The bucket search logic handles multiple input packets in parallel. It is built as a pipeline of several stages (3 or 4), with each pipeline stage handling two different packets from the burst of input packets. On each pipeline iteration, the packets are pushed to the next pipeline stage: for the 4-stage pipeline, two packets (that just completed stage 3) exit the pipeline, two packets (that just completed stage 2) are now executing stage 3, two packets (that just completed stage 1) are now executing stage 2, two packets (that just completed stage 0) are now executing stage 1 and two packets (next two packets to read from the burst of input packets) are entering the pipeline to execute stage 0. The pipeline iterations continue until all packets from the burst of input packets execute the last stage of the pipeline.
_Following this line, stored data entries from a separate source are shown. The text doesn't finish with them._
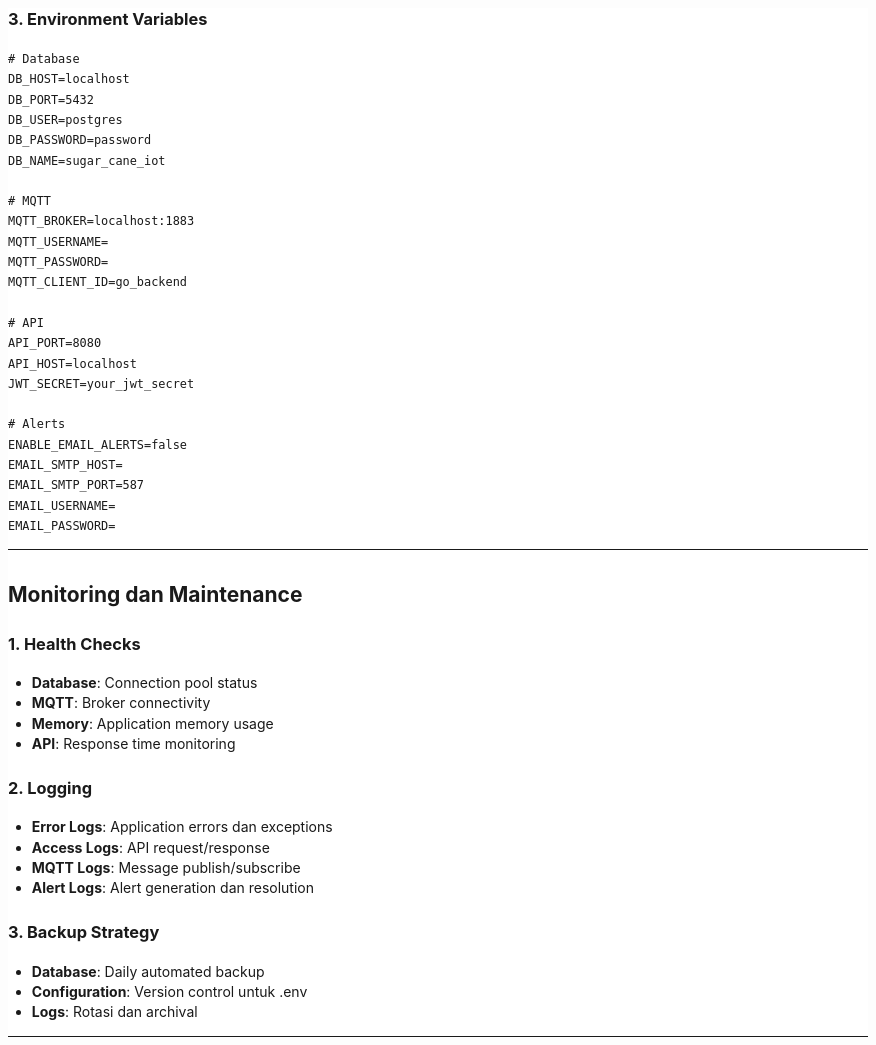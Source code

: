 ### 3. Environment Variables
```env
# Database
DB_HOST=localhost
DB_PORT=5432
DB_USER=postgres
DB_PASSWORD=password
DB_NAME=sugar_cane_iot

# MQTT
MQTT_BROKER=localhost:1883
MQTT_USERNAME=
MQTT_PASSWORD=
MQTT_CLIENT_ID=go_backend

# API
API_PORT=8080
API_HOST=localhost
JWT_SECRET=your_jwt_secret

# Alerts
ENABLE_EMAIL_ALERTS=false
EMAIL_SMTP_HOST=
EMAIL_SMTP_PORT=587
EMAIL_USERNAME=
EMAIL_PASSWORD=
```

---

## Monitoring dan Maintenance

### 1. Health Checks
- **Database**: Connection pool status
- **MQTT**: Broker connectivity
- **Memory**: Application memory usage
- **API**: Response time monitoring

### 2. Logging
- **Error Logs**: Application errors dan exceptions
- **Access Logs**: API request/response
- **MQTT Logs**: Message publish/subscribe
- **Alert Logs**: Alert generation dan resolution

### 3. Backup Strategy
- **Database**: Daily automated backup
- **Configuration**: Version control untuk .env
- **Logs**: Rotasi dan archival

---
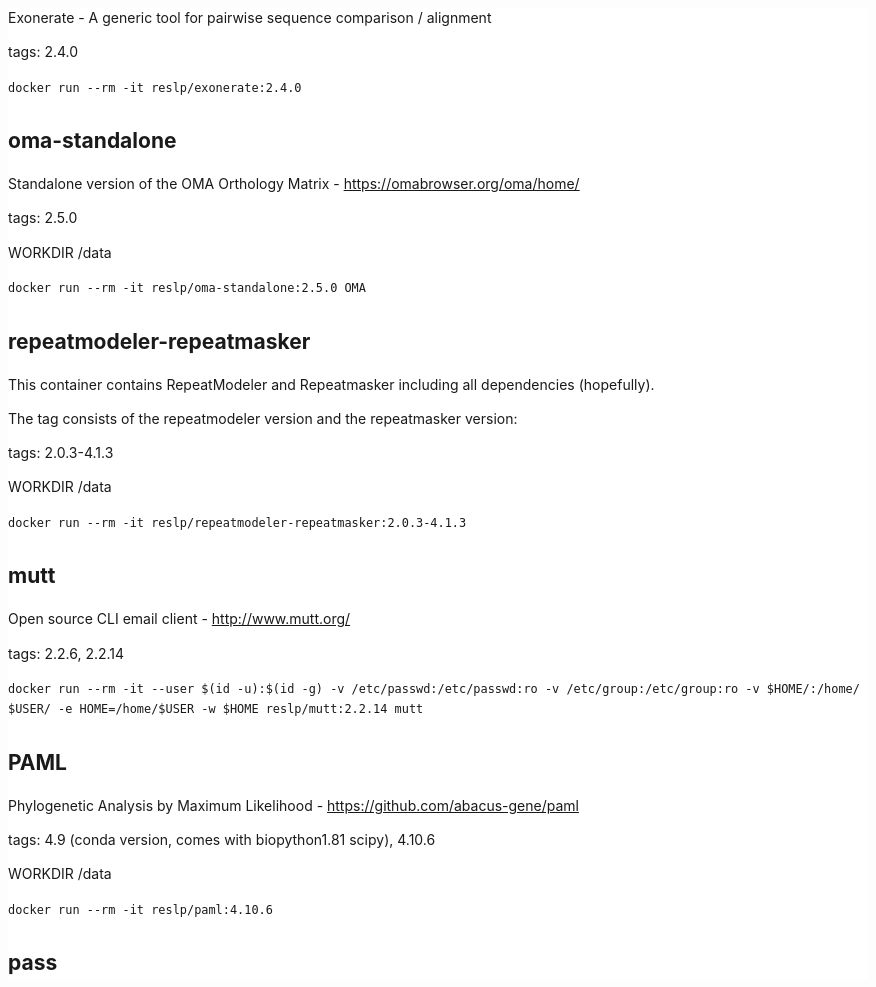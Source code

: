 Exonerate - A generic tool for pairwise sequence comparison / alignment

tags: 2.4.0

```
docker run --rm -it reslp/exonerate:2.4.0
```

## oma-standalone

Standalone version of the OMA Orthology Matrix - https://omabrowser.org/oma/home/

tags: 2.5.0

WORKDIR /data

```
docker run --rm -it reslp/oma-standalone:2.5.0 OMA
```

## repeatmodeler-repeatmasker

This container contains RepeatModeler and Repeatmasker including all dependencies (hopefully).

The tag consists of the repeatmodeler version and the repeatmasker version:

tags: 2.0.3-4.1.3

WORKDIR /data

```
docker run --rm -it reslp/repeatmodeler-repeatmasker:2.0.3-4.1.3
```

## mutt

Open source CLI email client - http://www.mutt.org/

tags: 2.2.6, 2.2.14

```
docker run --rm -it --user $(id -u):$(id -g) -v /etc/passwd:/etc/passwd:ro -v /etc/group:/etc/group:ro -v $HOME/:/home/$USER/ -e HOME=/home/$USER -w $HOME reslp/mutt:2.2.14 mutt
```

## PAML

Phylogenetic Analysis by Maximum Likelihood - https://github.com/abacus-gene/paml

tags: 4.9 (conda version, comes with biopython1.81 scipy), 4.10.6

WORKDIR /data

```
docker run --rm -it reslp/paml:4.10.6
```

## pass
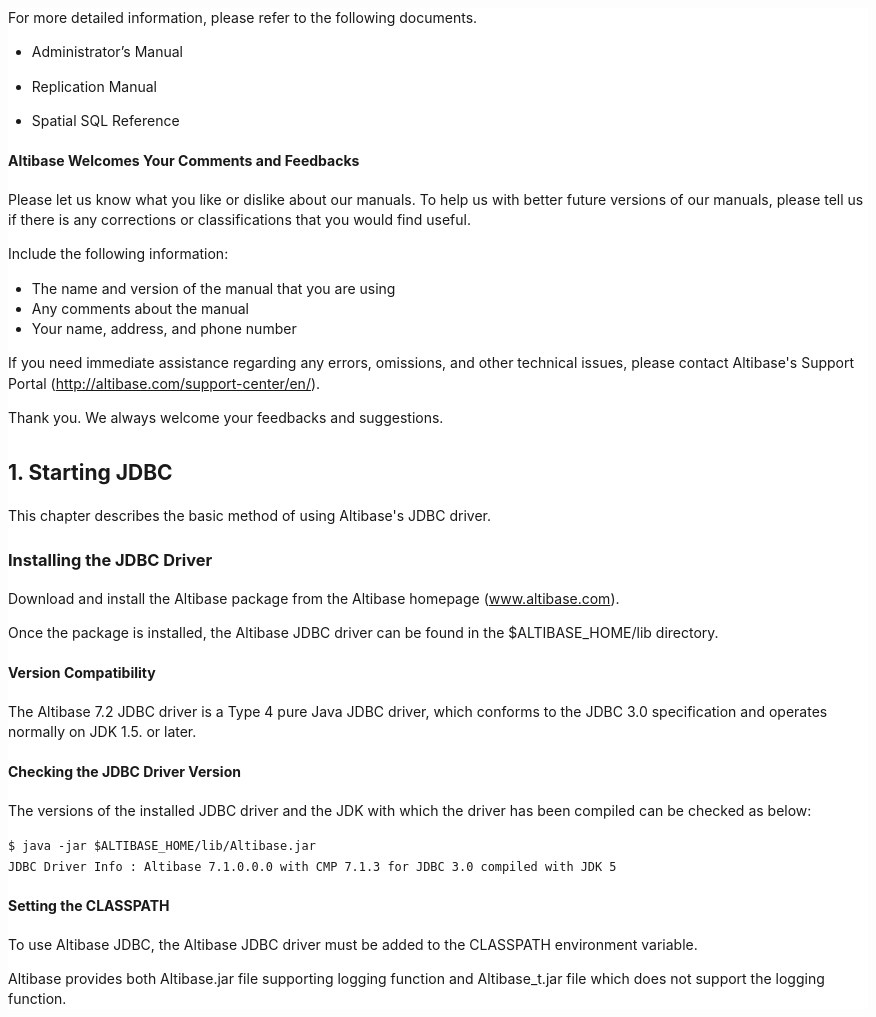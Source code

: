 For more detailed information, please refer to the following documents.

-   Administrator’s Manual

-   Replication Manual

-   Spatial SQL Reference

#### Altibase Welcomes Your Comments and Feedbacks

Please let us know what you like or dislike about our manuals. To help us with better future versions of our manuals, please tell us if there is any corrections or classifications that you would find useful.

Include the following information:

- The name and version of the manual that you are using
- Any comments about the manual
- Your name, address, and phone number

If you need immediate assistance regarding any errors, omissions, and other technical issues, please contact Altibase's Support Portal (http://altibase.com/support-center/en/).

Thank you. We always welcome your feedbacks and suggestions.

## 1. Starting JDBC

This chapter describes the basic method of using Altibase's JDBC driver.

### Installing the JDBC Driver

Download and install the Altibase package from the Altibase homepage (www.altibase.com). 

Once the package is installed, the Altibase JDBC driver can be found in the $ALTIBASE_HOME/lib directory.

#### Version Compatibility

The Altibase 7.2 JDBC driver is a Type 4 pure Java JDBC driver, which conforms to the JDBC 3.0 specification and operates normally on JDK 1.5. or later.

#### Checking the JDBC Driver Version

The versions of the installed JDBC driver and the JDK with which the driver has been compiled can be checked as below:

```
$ java -jar $ALTIBASE_HOME/lib/Altibase.jar
JDBC Driver Info : Altibase 7.1.0.0.0 with CMP 7.1.3 for JDBC 3.0 compiled with JDK 5
```



#### Setting the CLASSPATH

To use Altibase JDBC, the Altibase JDBC driver must be added to the CLASSPATH environment variable.

Altibase provides both Altibase.jar file supporting logging function and Altibase_t.jar file which does not support the logging function. 
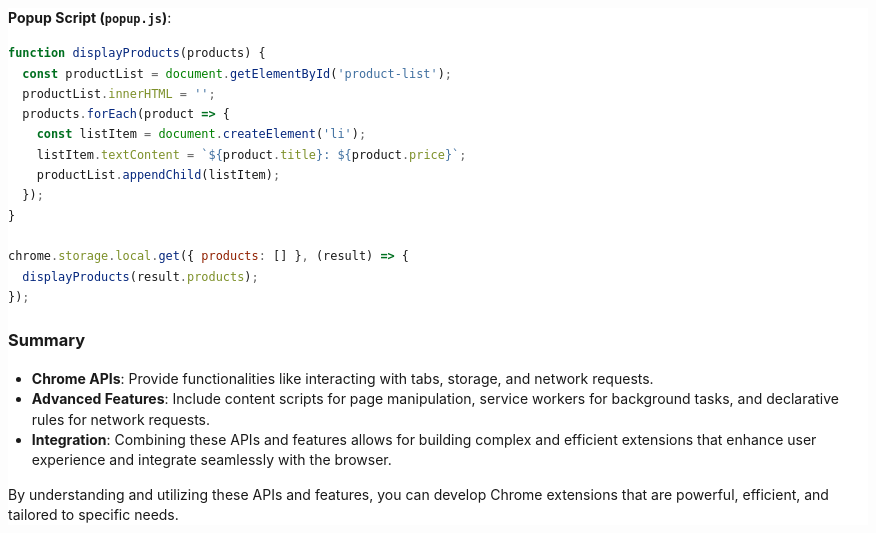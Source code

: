 **Popup Script (`popup.js`)**:
```javascript
function displayProducts(products) {
  const productList = document.getElementById('product-list');
  productList.innerHTML = '';
  products.forEach(product => {
    const listItem = document.createElement('li');
    listItem.textContent = `${product.title}: ${product.price}`;
    productList.appendChild(listItem);
  });
}

chrome.storage.local.get({ products: [] }, (result) => {
  displayProducts(result.products);
});
```

### **Summary**

- **Chrome APIs**: Provide functionalities like interacting with tabs, storage, and network requests.
- **Advanced Features**: Include content scripts for page manipulation, service workers for background tasks, and declarative rules for network requests.
- **Integration**: Combining these APIs and features allows for building complex and efficient extensions that enhance user experience and integrate seamlessly with the browser.

By understanding and utilizing these APIs and features, you can develop Chrome extensions that are powerful, efficient, and tailored to specific needs.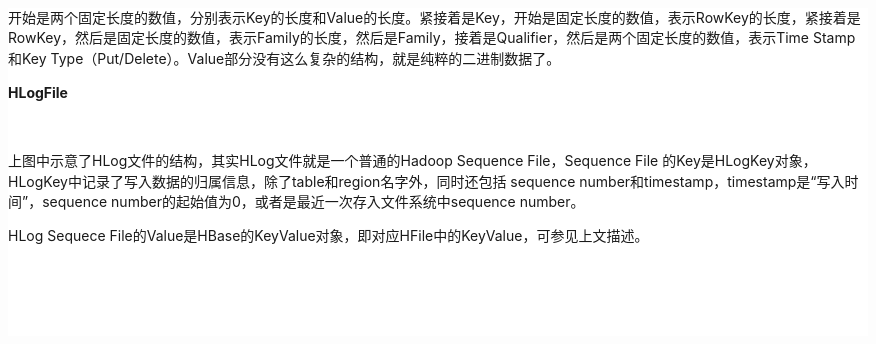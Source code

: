 <p align="left">开始是两个固定长度的数值，分别表示Key的长度和Value的长度。紧接着是Key，开始是固定长度的数值，表示RowKey的长度，紧接着是RowKey，然后是固定长度的数值，表示Family的长度，然后是Family，接着是Qualifier，然后是两个固定长度的数值，表示Time Stamp和Key Type（Put/Delete）。Value部分没有这么复杂的结构，就是纯粹的二进制数据了。</p><p align="left"><strong>HLogFile</strong></p><p align="left"><img src="https://img-blog.csdn.net/20180310155642612?watermark/2/text/aHR0cDovL2Jsb2cuY3Nkbi5uZXQvbGxsV19XbGxs/font/5a6L5L2T/fontsize/400/fill/I0JBQkFCMA==/dissolve/70" alt=""></p><p align="left">上图中示意了HLog文件的结构，其实HLog文件就是一个普通的Hadoop Sequence File，Sequence File 的Key是HLogKey对象，HLogKey中记录了写入数据的归属信息，除了table和region名字外，同时还包括 sequence number和timestamp，timestamp是“写入时间”，sequence number的起始值为0，或者是最近一次存入文件系统中sequence number。</p><p align="left">HLog Sequece File的Value是HBase的KeyValue对象，即对应HFile中的KeyValue，可参见上文描述。</p><p> </p><br><br>            </div>
                </div>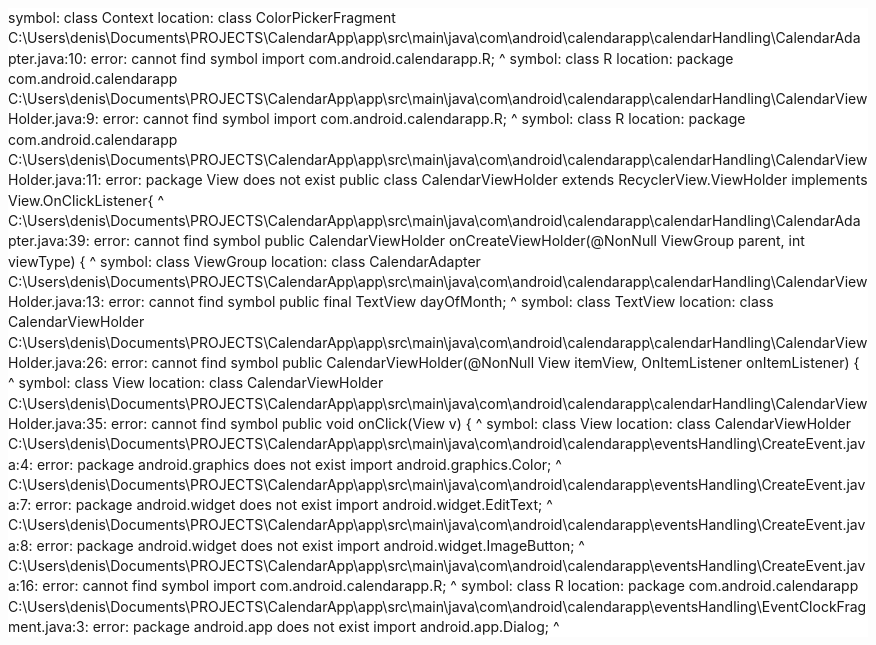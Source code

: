   symbol:   class Context
  location: class ColorPickerFragment
C:\Users\denis\Documents\PROJECTS\CalendarApp\app\src\main\java\com\android\calendarapp\calendarHandling\CalendarAdapter.java:10: error: cannot find symbol
import com.android.calendarapp.R;
                              ^
  symbol:   class R
  location: package com.android.calendarapp
C:\Users\denis\Documents\PROJECTS\CalendarApp\app\src\main\java\com\android\calendarapp\calendarHandling\CalendarViewHolder.java:9: error: cannot find symbol
import com.android.calendarapp.R;
                              ^
  symbol:   class R
  location: package com.android.calendarapp
C:\Users\denis\Documents\PROJECTS\CalendarApp\app\src\main\java\com\android\calendarapp\calendarHandling\CalendarViewHolder.java:11: error: package View does not exist
public class CalendarViewHolder extends RecyclerView.ViewHolder implements View.OnClickListener{
                                                                               ^
C:\Users\denis\Documents\PROJECTS\CalendarApp\app\src\main\java\com\android\calendarapp\calendarHandling\CalendarAdapter.java:39: error: cannot find symbol
    public CalendarViewHolder onCreateViewHolder(@NonNull ViewGroup parent, int viewType) {
                                                          ^
  symbol:   class ViewGroup
  location: class CalendarAdapter
C:\Users\denis\Documents\PROJECTS\CalendarApp\app\src\main\java\com\android\calendarapp\calendarHandling\CalendarViewHolder.java:13: error: cannot find symbol
    public final TextView dayOfMonth;
                 ^
  symbol:   class TextView
  location: class CalendarViewHolder
C:\Users\denis\Documents\PROJECTS\CalendarApp\app\src\main\java\com\android\calendarapp\calendarHandling\CalendarViewHolder.java:26: error: cannot find symbol
    public CalendarViewHolder(@NonNull View itemView, OnItemListener onItemListener) {
                                       ^
  symbol:   class View
  location: class CalendarViewHolder
C:\Users\denis\Documents\PROJECTS\CalendarApp\app\src\main\java\com\android\calendarapp\calendarHandling\CalendarViewHolder.java:35: error: cannot find symbol
    public void onClick(View v) {
                        ^
  symbol:   class View
  location: class CalendarViewHolder
C:\Users\denis\Documents\PROJECTS\CalendarApp\app\src\main\java\com\android\calendarapp\eventsHandling\CreateEvent.java:4: error: package android.graphics does not exist
import android.graphics.Color;
                       ^
C:\Users\denis\Documents\PROJECTS\CalendarApp\app\src\main\java\com\android\calendarapp\eventsHandling\CreateEvent.java:7: error: package android.widget does not exist
import android.widget.EditText;
                     ^
C:\Users\denis\Documents\PROJECTS\CalendarApp\app\src\main\java\com\android\calendarapp\eventsHandling\CreateEvent.java:8: error: package android.widget does not exist
import android.widget.ImageButton;
                     ^
C:\Users\denis\Documents\PROJECTS\CalendarApp\app\src\main\java\com\android\calendarapp\eventsHandling\CreateEvent.java:16: error: cannot find symbol
import com.android.calendarapp.R;
                              ^
  symbol:   class R
  location: package com.android.calendarapp
C:\Users\denis\Documents\PROJECTS\CalendarApp\app\src\main\java\com\android\calendarapp\eventsHandling\EventClockFragment.java:3: error: package android.app does not exist
import android.app.Dialog;
                  ^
The bucket search logic is broken into pipeline stages at the boundary of the next memory access. Each pipeline stage uses data structures that are stored (with high probability) into the L1 or L2 cache memory of the current CPU core and breaks just before the next memory access required by the algorithm. The current pipeline stage finalizes by prefetching the data structures required by the next pipeline stage, so given enough time for the prefetch to complete, when the next pipeline stage eventually gets executed for the same packets, it will read the data structures it needs from L1 or L2 cache memory and thus avoid the significant penalty incurred by L2 or L3 cache memory miss.
By prefetching the data structures required by the next pipeline stage in advance (before they are used) and switching to executing another pipeline stage for different packets, the number of L2 or L3 cache memory misses is greatly reduced, hence one of the main reasons for improved performance. This is because the cost of L2/L3 cache memory miss on memory read accesses is high, as usually due to data dependency between instructions, the CPU execution units have to stall until the read operation is completed from L3 cache memory or external DRAM memory. By using prefetch instructions, the latency of memory read accesses is hidden, provided that it is preformed early enough before the respective data structure is actually used.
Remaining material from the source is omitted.